§ DATASET RECORDS

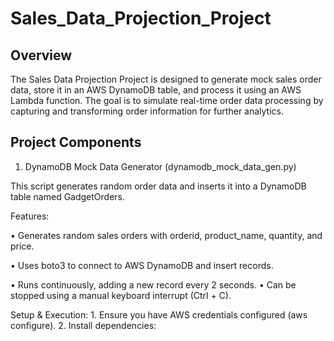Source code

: # Sales_Data_Projection_Project

## Overview

The Sales Data Projection Project is designed to generate mock sales order data, store it in an AWS DynamoDB table, and process it using an AWS Lambda function. The goal is to simulate real-time order data processing by capturing and transforming order information for further analytics.

## Project Components

1. DynamoDB Mock Data Generator (dynamodb_mock_data_gen.py)


This script generates random order data and inserts it into a DynamoDB table named GadgetOrders.


Features:

	
 •	Generates random sales orders with orderid, product_name, quantity, and price.
	
 •	Uses boto3 to connect to AWS DynamoDB and insert records.
	
 •	Runs continuously, adding a new record every 2 seconds.
	•	Can be stopped using a manual keyboard interrupt (Ctrl + C).

Setup & Execution:
	1.	Ensure you have AWS credentials configured (aws configure).
	2.	Install dependencies:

§ TASK GOAL
Every line between the one holding "This script generates" and the end of the listing above, inclusive, must be transcribed exactly; omit all others.

§ SOLVED PROBLEM
This script generates random order data and inserts it into a DynamoDB table named GadgetOrders.


Features:

	
 •	Generates random sales orders with orderid, product_name, quantity, and price.
	
 •	Uses boto3 to connect to AWS DynamoDB and insert records.
	
 •	Runs continuously, adding a new record every 2 seconds.
	•	Can be stopped using a manual keyboard interrupt (Ctrl + C).

Setup & Execution:
	1.	Ensure you have AWS credentials configured (aws configure).
	2.	Install dependencies:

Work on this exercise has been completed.